Data Quality is the practice of correcting, standardizing, and verifying data. Data Quality is one of the five building blocks of the foundation of data management. The goal of data management is to provide the infrastructure to transform raw data into accurate and reliable information. In addition to Data Quality, data management consists of data profiling, data integration, data augmentation, and data monitoring.

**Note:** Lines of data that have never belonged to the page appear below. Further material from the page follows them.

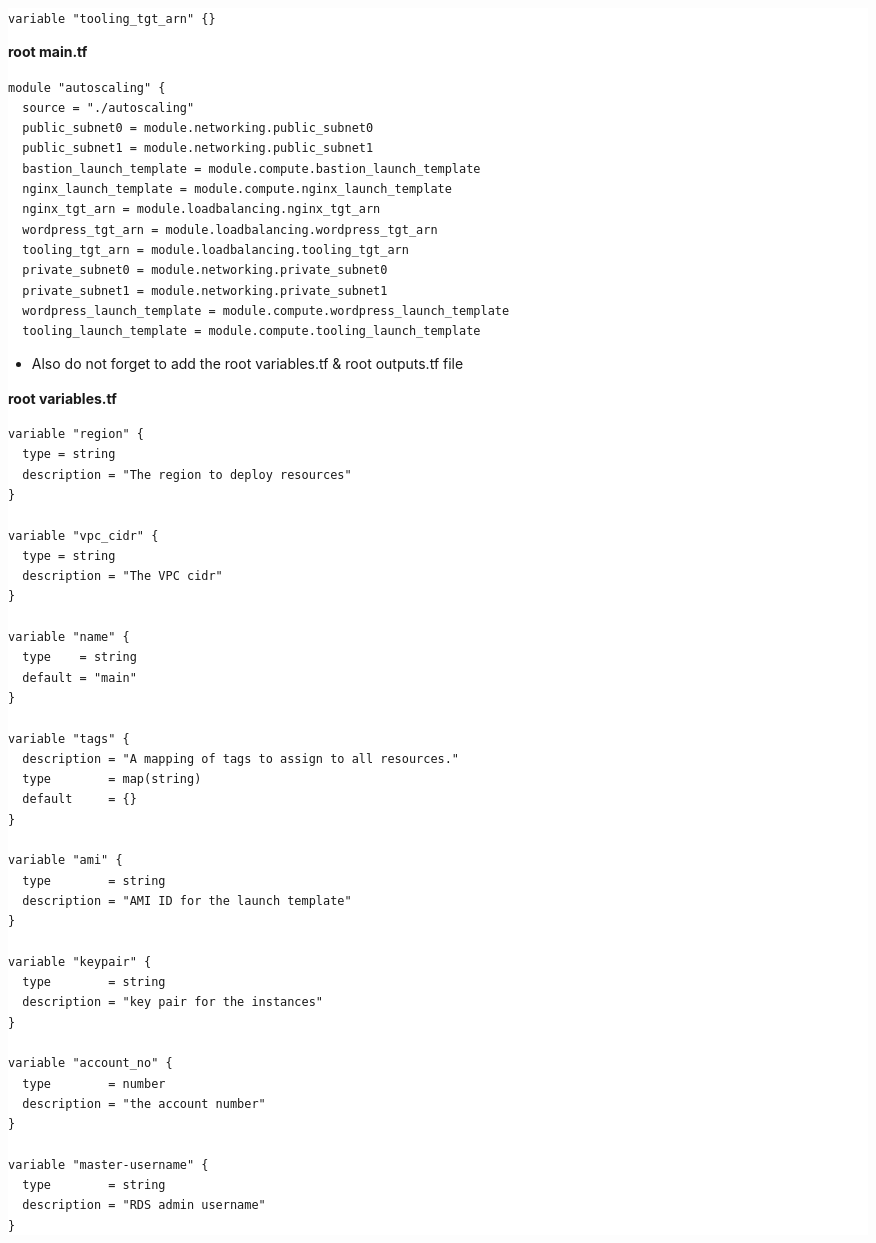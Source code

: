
 ```
variable "tooling_tgt_arn" {}
```

**root main.tf**

```
module "autoscaling" {
  source = "./autoscaling"
  public_subnet0 = module.networking.public_subnet0
  public_subnet1 = module.networking.public_subnet1
  bastion_launch_template = module.compute.bastion_launch_template
  nginx_launch_template = module.compute.nginx_launch_template
  nginx_tgt_arn = module.loadbalancing.nginx_tgt_arn
  wordpress_tgt_arn = module.loadbalancing.wordpress_tgt_arn
  tooling_tgt_arn = module.loadbalancing.tooling_tgt_arn
  private_subnet0 = module.networking.private_subnet0
  private_subnet1 = module.networking.private_subnet1
  wordpress_launch_template = module.compute.wordpress_launch_template
  tooling_launch_template = module.compute.tooling_launch_template
```

- Also do not forget to add the root variables.tf & root outputs.tf file

**root variables.tf**

```
variable "region" {
  type = string
  description = "The region to deploy resources"
}

variable "vpc_cidr" {
  type = string
  description = "The VPC cidr"
}

variable "name" {
  type    = string
  default = "main"
}

variable "tags" {
  description = "A mapping of tags to assign to all resources."
  type        = map(string)
  default     = {}
}

variable "ami" {
  type        = string
  description = "AMI ID for the launch template"
}

variable "keypair" {
  type        = string
  description = "key pair for the instances"
}

variable "account_no" {
  type        = number
  description = "the account number"
}

variable "master-username" {
  type        = string
  description = "RDS admin username"
}
```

Most data quality offerings perform one or more of the following functions:
- Data Profiling
- Initially assessing the data to understand its quality challenges
- Data standardization
- A business rules engine that ensures that data conforms to quality rules
- Geocoding
- For name and address data. Corrects data to US and Worldwide postal standards
- Matching or Linking
- A way to compare data so that similar, but slightly different records can be aligned. Matching may use “fuzzy logic” to find duplicates in the data. It often recognizes that ‘Bob’ and ‘Robert’ may be the same individual. It might be able to manage ‘householding’, or finding links between husband and wife at the same address, for example. Finally, it often can build a ‘best of breed’ record, taking the best components from multiple data sources and building a single super-record.
- Monitoring
- Keeping track of data quality over time and reporting variations in the quality of data.
- Batch and Real-Time
- Once the data is initially cleansed (batch), companies often want to build the processes into enterprise applications to keep it clean.